WHAT IS EXPECTED — Each of the records must appear again, exactly as it was written.

RECORDS SUPPLIED —
= Beginning of Section =
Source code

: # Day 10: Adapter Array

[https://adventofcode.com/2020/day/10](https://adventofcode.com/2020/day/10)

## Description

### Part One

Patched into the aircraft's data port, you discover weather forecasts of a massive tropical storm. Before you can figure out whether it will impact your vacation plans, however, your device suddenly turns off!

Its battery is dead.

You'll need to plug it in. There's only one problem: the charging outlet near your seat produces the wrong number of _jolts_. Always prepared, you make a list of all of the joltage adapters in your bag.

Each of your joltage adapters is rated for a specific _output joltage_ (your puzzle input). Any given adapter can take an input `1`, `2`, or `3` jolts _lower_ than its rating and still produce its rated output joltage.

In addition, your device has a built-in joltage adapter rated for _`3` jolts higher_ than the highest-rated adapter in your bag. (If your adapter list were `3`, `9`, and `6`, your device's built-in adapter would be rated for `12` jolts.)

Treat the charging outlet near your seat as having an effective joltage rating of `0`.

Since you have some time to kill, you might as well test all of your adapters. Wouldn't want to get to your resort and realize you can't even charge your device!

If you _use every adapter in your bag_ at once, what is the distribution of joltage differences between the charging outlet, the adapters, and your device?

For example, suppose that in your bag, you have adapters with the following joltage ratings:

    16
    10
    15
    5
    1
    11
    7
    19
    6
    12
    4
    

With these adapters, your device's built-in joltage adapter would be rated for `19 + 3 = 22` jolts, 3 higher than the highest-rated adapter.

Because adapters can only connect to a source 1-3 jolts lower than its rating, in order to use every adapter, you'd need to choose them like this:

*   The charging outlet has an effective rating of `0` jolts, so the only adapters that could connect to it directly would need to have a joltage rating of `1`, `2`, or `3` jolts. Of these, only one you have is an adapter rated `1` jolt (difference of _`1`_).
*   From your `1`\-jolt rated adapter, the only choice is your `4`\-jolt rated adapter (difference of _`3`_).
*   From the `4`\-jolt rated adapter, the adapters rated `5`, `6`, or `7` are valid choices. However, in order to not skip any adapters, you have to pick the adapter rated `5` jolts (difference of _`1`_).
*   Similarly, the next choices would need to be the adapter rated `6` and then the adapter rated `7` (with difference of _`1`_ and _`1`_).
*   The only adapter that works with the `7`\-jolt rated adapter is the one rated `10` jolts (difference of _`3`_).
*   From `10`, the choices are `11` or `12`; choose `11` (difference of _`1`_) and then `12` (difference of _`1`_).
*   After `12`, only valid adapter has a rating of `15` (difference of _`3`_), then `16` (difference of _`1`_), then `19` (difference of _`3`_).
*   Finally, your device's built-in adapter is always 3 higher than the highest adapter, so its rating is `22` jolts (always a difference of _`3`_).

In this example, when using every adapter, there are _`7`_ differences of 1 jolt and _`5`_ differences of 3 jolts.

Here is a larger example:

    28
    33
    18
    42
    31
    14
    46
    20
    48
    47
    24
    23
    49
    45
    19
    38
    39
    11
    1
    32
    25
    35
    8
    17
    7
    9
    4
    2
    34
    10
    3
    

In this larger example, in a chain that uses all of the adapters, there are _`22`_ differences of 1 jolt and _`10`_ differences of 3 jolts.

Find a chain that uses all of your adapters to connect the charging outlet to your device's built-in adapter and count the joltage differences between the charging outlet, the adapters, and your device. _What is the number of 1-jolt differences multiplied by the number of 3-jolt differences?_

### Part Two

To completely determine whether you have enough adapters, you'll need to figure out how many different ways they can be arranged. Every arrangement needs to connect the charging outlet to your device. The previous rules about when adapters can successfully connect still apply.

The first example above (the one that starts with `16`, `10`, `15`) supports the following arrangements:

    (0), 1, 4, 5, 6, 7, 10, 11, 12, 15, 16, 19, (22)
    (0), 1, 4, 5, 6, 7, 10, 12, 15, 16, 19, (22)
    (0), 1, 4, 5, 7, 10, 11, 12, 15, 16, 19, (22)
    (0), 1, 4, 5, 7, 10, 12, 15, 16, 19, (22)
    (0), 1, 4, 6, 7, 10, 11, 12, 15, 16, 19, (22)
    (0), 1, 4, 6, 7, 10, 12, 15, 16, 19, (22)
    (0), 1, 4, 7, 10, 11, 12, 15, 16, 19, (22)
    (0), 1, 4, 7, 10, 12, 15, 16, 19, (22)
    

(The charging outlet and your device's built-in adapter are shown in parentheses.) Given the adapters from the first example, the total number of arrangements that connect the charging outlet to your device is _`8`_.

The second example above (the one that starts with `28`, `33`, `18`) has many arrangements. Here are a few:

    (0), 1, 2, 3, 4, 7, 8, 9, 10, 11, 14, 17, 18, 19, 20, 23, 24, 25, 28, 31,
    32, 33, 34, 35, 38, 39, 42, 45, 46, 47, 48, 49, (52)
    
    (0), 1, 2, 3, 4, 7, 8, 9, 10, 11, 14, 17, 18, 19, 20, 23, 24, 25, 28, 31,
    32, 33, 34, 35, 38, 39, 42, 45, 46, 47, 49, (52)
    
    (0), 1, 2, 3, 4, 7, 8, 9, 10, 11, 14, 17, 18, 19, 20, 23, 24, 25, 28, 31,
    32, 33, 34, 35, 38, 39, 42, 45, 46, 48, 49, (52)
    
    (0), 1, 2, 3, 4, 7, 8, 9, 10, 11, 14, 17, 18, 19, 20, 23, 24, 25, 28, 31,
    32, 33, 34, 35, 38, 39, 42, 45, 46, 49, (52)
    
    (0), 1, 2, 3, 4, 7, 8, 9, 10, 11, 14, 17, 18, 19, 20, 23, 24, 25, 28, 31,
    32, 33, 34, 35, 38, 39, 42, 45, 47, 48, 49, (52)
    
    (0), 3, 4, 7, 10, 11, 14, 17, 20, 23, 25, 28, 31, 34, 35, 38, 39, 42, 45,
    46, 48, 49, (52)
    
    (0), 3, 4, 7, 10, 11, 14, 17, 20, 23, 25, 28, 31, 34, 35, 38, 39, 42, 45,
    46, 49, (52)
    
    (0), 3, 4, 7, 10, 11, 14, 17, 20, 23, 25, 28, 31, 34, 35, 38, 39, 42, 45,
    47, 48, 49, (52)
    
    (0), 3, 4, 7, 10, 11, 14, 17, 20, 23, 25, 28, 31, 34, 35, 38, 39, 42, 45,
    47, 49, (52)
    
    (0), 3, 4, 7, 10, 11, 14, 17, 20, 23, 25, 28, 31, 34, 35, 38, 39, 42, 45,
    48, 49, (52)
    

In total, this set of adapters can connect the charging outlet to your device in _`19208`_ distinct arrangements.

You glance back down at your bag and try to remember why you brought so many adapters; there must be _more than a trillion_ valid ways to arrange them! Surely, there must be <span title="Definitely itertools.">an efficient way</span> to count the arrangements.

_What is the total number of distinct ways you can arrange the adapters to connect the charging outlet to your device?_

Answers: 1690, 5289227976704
= End of Section =
TASK RESULT —
Source code

: # Day 10: Adapter Array

[https://adventofcode.com/2020/day/10](https://adventofcode.com/2020/day/10)

## Description

### Part One

Patched into the aircraft's data port, you discover weather forecasts of a massive tropical storm. Before you can figure out whether it will impact your vacation plans, however, your device suddenly turns off!

Its battery is dead.

You'll need to plug it in. There's only one problem: the charging outlet near your seat produces the wrong number of _jolts_. Always prepared, you make a list of all of the joltage adapters in your bag.

Each of your joltage adapters is rated for a specific _output joltage_ (your puzzle input). Any given adapter can take an input `1`, `2`, or `3` jolts _lower_ than its rating and still produce its rated output joltage.

In addition, your device has a built-in joltage adapter rated for _`3` jolts higher_ than the highest-rated adapter in your bag. (If your adapter list were `3`, `9`, and `6`, your device's built-in adapter would be rated for `12` jolts.)

Treat the charging outlet near your seat as having an effective joltage rating of `0`.

Since you have some time to kill, you might as well test all of your adapters. Wouldn't want to get to your resort and realize you can't even charge your device!

If you _use every adapter in your bag_ at once, what is the distribution of joltage differences between the charging outlet, the adapters, and your device?

For example, suppose that in your bag, you have adapters with the following joltage ratings:

    16
    10
    15
    5
    1
    11
    7
    19
    6
    12
    4
    

With these adapters, your device's built-in joltage adapter would be rated for `19 + 3 = 22` jolts, 3 higher than the highest-rated adapter.

Because adapters can only connect to a source 1-3 jolts lower than its rating, in order to use every adapter, you'd need to choose them like this:

*   The charging outlet has an effective rating of `0` jolts, so the only adapters that could connect to it directly would need to have a joltage rating of `1`, `2`, or `3` jolts. Of these, only one you have is an adapter rated `1` jolt (difference of _`1`_).
*   From your `1`\-jolt rated adapter, the only choice is your `4`\-jolt rated adapter (difference of _`3`_).
*   From the `4`\-jolt rated adapter, the adapters rated `5`, `6`, or `7` are valid choices. However, in order to not skip any adapters, you have to pick the adapter rated `5` jolts (difference of _`1`_).
*   Similarly, the next choices would need to be the adapter rated `6` and then the adapter rated `7` (with difference of _`1`_ and _`1`_).
*   The only adapter that works with the `7`\-jolt rated adapter is the one rated `10` jolts (difference of _`3`_).
*   From `10`, the choices are `11` or `12`; choose `11` (difference of _`1`_) and then `12` (difference of _`1`_).
*   After `12`, only valid adapter has a rating of `15` (difference of _`3`_), then `16` (difference of _`1`_), then `19` (difference of _`3`_).
*   Finally, your device's built-in adapter is always 3 higher than the highest adapter, so its rating is `22` jolts (always a difference of _`3`_).

In this example, when using every adapter, there are _`7`_ differences of 1 jolt and _`5`_ differences of 3 jolts.

Here is a larger example:

    28
    33
    18
    42
    31
    14
    46
    20
    48
    47
    24
    23
    49
    45
    19
    38
    39
    11
    1
    32
    25
    35
    8
    17
    7
    9
    4
    2
    34
    10
    3
    

In this larger example, in a chain that uses all of the adapters, there are _`22`_ differences of 1 jolt and _`10`_ differences of 3 jolts.

Find a chain that uses all of your adapters to connect the charging outlet to your device's built-in adapter and count the joltage differences between the charging outlet, the adapters, and your device. _What is the number of 1-jolt differences multiplied by the number of 3-jolt differences?_

### Part Two

To completely determine whether you have enough adapters, you'll need to figure out how many different ways they can be arranged. Every arrangement needs to connect the charging outlet to your device. The previous rules about when adapters can successfully connect still apply.

The first example above (the one that starts with `16`, `10`, `15`) supports the following arrangements:

    (0), 1, 4, 5, 6, 7, 10, 11, 12, 15, 16, 19, (22)
    (0), 1, 4, 5, 6, 7, 10, 12, 15, 16, 19, (22)
    (0), 1, 4, 5, 7, 10, 11, 12, 15, 16, 19, (22)
    (0), 1, 4, 5, 7, 10, 12, 15, 16, 19, (22)
    (0), 1, 4, 6, 7, 10, 11, 12, 15, 16, 19, (22)
    (0), 1, 4, 6, 7, 10, 12, 15, 16, 19, (22)
    (0), 1, 4, 7, 10, 11, 12, 15, 16, 19, (22)
    (0), 1, 4, 7, 10, 12, 15, 16, 19, (22)
    

(The charging outlet and your device's built-in adapter are shown in parentheses.) Given the adapters from the first example, the total number of arrangements that connect the charging outlet to your device is _`8`_.

The second example above (the one that starts with `28`, `33`, `18`) has many arrangements. Here are a few:

    (0), 1, 2, 3, 4, 7, 8, 9, 10, 11, 14, 17, 18, 19, 20, 23, 24, 25, 28, 31,
    32, 33, 34, 35, 38, 39, 42, 45, 46, 47, 48, 49, (52)
    
    (0), 1, 2, 3, 4, 7, 8, 9, 10, 11, 14, 17, 18, 19, 20, 23, 24, 25, 28, 31,
    32, 33, 34, 35, 38, 39, 42, 45, 46, 47, 49, (52)
    
    (0), 1, 2, 3, 4, 7, 8, 9, 10, 11, 14, 17, 18, 19, 20, 23, 24, 25, 28, 31,
    32, 33, 34, 35, 38, 39, 42, 45, 46, 48, 49, (52)
    
    (0), 1, 2, 3, 4, 7, 8, 9, 10, 11, 14, 17, 18, 19, 20, 23, 24, 25, 28, 31,
    32, 33, 34, 35, 38, 39, 42, 45, 46, 49, (52)
    
    (0), 1, 2, 3, 4, 7, 8, 9, 10, 11, 14, 17, 18, 19, 20, 23, 24, 25, 28, 31,
    32, 33, 34, 35, 38, 39, 42, 45, 47, 48, 49, (52)
    
    (0), 3, 4, 7, 10, 11, 14, 17, 20, 23, 25, 28, 31, 34, 35, 38, 39, 42, 45,
    46, 48, 49, (52)
    
    (0), 3, 4, 7, 10, 11, 14, 17, 20, 23, 25, 28, 31, 34, 35, 38, 39, 42, 45,
    46, 49, (52)
    
    (0), 3, 4, 7, 10, 11, 14, 17, 20, 23, 25, 28, 31, 34, 35, 38, 39, 42, 45,
    47, 48, 49, (52)
    
    (0), 3, 4, 7, 10, 11, 14, 17, 20, 23, 25, 28, 31, 34, 35, 38, 39, 42, 45,
    47, 49, (52)
    
    (0), 3, 4, 7, 10, 11, 14, 17, 20, 23, 25, 28, 31, 34, 35, 38, 39, 42, 45,
    48, 49, (52)
    

In total, this set of adapters can connect the charging outlet to your device in _`19208`_ distinct arrangements.

You glance back down at your bag and try to remember why you brought so many adapters; there must be _more than a trillion_ valid ways to arrange them! Surely, there must be <span title="Definitely itertools.">an efficient way</span> to count the arrangements.

_What is the total number of distinct ways you can arrange the adapters to connect the charging outlet to your device?_

Answers: 1690, 5289227976704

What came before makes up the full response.